• _PROBLEM_
Every line in the entries that holds "ithaca" should be identified and copied.

____ STORED DATA

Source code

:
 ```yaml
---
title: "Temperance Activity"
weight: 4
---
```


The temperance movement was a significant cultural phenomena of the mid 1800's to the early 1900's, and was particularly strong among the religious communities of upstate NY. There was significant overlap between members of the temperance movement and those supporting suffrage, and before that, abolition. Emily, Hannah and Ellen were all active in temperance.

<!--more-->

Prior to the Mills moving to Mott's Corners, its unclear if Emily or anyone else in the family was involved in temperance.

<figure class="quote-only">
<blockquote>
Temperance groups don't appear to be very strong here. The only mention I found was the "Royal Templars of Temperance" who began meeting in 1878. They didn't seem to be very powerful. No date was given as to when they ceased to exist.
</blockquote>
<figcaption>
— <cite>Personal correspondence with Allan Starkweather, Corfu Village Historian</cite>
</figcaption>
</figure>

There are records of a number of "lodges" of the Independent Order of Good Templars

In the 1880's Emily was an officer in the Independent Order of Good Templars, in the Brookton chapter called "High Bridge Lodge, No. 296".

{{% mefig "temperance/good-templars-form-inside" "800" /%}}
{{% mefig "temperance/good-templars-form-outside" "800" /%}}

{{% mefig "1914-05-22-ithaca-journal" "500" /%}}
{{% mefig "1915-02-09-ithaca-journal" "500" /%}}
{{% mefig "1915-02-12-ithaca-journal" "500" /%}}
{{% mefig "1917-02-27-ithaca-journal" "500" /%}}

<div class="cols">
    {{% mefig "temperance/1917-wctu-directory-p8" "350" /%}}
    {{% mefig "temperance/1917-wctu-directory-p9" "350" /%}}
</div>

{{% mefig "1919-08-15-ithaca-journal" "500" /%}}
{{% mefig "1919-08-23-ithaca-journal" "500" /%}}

________

• _OUTPUT_
{{% mefig "1914-05-22-ithaca-journal" "500" /%}}
{{% mefig "1915-02-09-ithaca-journal" "500" /%}}
{{% mefig "1915-02-12-ithaca-journal" "500" /%}}
{{% mefig "1917-02-27-ithaca-journal" "500" /%}}
{{% mefig "1919-08-15-ithaca-journal" "500" /%}}
{{% mefig "1919-08-23-ithaca-journal" "500" /%}}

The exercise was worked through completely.